== Task ==
Lines before the one containing "PARAMETER | REQUIRED" are to be left out; that line and all after it, through the end of the material below, are to be written out exactly.
***** Given entries *****
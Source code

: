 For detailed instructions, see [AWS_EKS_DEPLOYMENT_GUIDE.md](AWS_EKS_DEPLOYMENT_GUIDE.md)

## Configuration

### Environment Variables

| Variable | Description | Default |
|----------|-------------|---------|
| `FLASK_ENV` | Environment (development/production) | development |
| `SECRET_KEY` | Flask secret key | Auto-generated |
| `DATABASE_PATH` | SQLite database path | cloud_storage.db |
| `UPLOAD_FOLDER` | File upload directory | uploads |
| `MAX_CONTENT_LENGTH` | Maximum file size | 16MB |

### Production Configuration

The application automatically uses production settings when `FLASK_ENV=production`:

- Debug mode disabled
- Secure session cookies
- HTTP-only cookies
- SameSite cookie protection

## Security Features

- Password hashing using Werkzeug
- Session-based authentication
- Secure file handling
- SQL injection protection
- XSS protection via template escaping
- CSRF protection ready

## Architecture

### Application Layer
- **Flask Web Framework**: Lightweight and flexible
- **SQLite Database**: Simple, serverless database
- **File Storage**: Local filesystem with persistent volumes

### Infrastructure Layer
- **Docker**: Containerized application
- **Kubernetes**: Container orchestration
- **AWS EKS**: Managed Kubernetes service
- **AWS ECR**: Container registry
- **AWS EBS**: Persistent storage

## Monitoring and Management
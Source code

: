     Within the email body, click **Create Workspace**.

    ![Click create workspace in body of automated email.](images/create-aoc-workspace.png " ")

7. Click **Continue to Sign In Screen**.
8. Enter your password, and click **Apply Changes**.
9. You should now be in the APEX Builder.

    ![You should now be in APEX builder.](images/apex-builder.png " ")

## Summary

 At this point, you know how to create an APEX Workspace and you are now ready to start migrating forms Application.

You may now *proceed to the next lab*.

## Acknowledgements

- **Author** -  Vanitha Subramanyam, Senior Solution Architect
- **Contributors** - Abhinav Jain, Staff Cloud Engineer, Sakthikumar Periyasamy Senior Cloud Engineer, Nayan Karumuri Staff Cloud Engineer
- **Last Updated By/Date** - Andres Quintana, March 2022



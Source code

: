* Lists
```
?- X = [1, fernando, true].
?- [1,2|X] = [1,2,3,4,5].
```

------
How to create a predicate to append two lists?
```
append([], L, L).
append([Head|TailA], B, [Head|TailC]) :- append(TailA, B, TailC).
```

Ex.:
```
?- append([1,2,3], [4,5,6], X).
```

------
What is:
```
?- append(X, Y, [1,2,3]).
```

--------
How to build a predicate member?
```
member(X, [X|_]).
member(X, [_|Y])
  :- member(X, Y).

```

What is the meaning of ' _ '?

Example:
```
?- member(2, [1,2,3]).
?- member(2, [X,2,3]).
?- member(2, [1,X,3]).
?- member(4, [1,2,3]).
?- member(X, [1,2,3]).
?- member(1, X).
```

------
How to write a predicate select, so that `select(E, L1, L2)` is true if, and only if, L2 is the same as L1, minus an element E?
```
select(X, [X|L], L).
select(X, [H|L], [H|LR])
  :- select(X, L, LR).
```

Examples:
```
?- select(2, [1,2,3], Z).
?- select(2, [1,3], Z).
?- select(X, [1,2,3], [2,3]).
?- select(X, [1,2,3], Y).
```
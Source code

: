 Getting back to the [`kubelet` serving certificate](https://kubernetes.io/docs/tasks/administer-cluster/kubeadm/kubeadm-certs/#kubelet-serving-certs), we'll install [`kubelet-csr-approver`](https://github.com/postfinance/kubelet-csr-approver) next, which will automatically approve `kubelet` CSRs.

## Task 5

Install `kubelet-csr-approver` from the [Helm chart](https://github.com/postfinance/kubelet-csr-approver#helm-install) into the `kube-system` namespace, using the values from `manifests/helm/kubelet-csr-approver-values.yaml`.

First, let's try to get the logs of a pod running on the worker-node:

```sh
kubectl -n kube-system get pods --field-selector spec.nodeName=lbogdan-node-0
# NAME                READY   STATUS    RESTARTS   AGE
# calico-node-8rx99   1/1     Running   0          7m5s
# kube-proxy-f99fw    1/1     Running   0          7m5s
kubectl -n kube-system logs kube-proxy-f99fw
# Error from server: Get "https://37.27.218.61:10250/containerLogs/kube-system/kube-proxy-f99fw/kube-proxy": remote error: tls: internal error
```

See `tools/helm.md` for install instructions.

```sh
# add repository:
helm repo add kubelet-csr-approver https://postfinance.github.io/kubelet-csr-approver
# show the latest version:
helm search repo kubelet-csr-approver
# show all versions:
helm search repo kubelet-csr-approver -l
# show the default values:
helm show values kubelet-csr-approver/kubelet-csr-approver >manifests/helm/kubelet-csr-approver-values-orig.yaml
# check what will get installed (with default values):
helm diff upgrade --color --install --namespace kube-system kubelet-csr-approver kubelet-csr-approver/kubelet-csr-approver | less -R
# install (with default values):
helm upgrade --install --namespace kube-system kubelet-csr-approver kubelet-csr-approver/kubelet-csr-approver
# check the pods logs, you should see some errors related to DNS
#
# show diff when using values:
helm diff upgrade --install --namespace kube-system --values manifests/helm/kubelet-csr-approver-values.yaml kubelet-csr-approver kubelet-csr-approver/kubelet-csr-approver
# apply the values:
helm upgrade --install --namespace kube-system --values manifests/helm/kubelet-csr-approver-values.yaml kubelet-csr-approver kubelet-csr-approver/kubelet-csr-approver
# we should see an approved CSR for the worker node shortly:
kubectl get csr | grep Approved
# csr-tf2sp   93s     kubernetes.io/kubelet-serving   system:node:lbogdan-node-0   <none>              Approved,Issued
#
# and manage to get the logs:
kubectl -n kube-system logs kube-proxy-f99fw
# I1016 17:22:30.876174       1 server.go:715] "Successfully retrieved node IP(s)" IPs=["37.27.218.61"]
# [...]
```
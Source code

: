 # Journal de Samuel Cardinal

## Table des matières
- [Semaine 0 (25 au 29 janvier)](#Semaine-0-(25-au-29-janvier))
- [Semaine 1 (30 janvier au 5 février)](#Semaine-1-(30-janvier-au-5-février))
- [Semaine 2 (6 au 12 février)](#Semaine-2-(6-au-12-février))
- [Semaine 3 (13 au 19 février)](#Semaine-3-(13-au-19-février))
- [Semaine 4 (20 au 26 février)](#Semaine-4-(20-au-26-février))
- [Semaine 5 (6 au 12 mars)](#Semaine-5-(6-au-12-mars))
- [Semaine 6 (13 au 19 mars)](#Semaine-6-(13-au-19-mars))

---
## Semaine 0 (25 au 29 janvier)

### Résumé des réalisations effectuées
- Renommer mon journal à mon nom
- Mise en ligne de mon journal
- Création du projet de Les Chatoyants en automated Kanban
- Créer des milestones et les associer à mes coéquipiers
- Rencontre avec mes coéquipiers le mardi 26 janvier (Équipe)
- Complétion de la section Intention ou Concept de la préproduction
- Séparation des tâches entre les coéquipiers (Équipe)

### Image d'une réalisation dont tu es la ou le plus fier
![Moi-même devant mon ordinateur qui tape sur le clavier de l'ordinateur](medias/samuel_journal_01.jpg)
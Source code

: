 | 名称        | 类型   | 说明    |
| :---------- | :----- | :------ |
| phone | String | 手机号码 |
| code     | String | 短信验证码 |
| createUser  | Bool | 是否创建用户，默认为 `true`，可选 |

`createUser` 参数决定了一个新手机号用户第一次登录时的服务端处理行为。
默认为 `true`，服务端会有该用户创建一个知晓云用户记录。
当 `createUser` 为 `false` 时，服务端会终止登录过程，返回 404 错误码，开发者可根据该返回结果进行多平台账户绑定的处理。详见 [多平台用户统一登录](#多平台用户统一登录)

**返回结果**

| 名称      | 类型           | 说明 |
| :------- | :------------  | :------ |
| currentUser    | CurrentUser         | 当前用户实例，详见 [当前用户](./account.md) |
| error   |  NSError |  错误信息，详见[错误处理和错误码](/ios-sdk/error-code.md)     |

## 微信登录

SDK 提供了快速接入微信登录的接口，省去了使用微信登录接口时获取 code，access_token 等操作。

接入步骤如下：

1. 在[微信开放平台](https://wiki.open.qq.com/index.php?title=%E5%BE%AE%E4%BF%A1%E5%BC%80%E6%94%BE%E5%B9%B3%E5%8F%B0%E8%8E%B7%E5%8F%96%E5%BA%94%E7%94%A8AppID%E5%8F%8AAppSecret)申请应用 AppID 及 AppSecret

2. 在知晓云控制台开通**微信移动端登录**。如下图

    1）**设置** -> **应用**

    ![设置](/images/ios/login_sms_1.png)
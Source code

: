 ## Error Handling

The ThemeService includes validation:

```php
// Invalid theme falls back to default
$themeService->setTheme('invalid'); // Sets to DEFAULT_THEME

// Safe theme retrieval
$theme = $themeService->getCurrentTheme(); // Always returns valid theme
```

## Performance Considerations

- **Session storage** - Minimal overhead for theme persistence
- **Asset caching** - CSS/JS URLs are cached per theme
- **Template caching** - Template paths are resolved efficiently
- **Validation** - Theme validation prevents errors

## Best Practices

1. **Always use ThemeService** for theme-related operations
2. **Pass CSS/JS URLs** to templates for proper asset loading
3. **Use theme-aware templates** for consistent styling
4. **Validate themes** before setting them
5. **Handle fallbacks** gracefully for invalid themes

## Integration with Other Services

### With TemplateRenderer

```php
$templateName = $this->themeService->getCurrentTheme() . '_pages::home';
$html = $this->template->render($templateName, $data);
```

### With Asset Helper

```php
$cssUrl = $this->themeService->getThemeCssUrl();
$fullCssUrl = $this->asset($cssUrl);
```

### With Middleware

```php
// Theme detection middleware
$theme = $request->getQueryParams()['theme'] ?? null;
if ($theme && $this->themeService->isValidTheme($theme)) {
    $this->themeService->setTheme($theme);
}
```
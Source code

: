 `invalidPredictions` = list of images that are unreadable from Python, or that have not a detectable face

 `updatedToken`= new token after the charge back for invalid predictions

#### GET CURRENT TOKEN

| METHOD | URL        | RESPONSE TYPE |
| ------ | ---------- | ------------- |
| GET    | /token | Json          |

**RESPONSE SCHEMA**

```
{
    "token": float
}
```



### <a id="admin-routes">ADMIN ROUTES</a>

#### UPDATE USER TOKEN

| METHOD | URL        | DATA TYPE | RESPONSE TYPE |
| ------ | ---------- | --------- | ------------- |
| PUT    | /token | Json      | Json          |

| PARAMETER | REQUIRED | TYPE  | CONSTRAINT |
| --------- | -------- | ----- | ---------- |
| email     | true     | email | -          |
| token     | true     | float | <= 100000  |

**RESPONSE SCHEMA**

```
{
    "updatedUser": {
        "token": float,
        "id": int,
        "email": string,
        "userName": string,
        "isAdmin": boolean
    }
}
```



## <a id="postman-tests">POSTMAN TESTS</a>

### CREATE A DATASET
*****
== Task answer ==
| PARAMETER | REQUIRED | TYPE  | CONSTRAINT |
| --------- | -------- | ----- | ---------- |
| email     | true     | email | -          |
| token     | true     | float | <= 100000  |

**RESPONSE SCHEMA**

```
{
    "updatedUser": {
        "token": float,
        "id": int,
        "email": string,
        "userName": string,
        "isAdmin": boolean
    }
}
```



## <a id="postman-tests">POSTMAN TESTS</a>

### CREATE A DATASET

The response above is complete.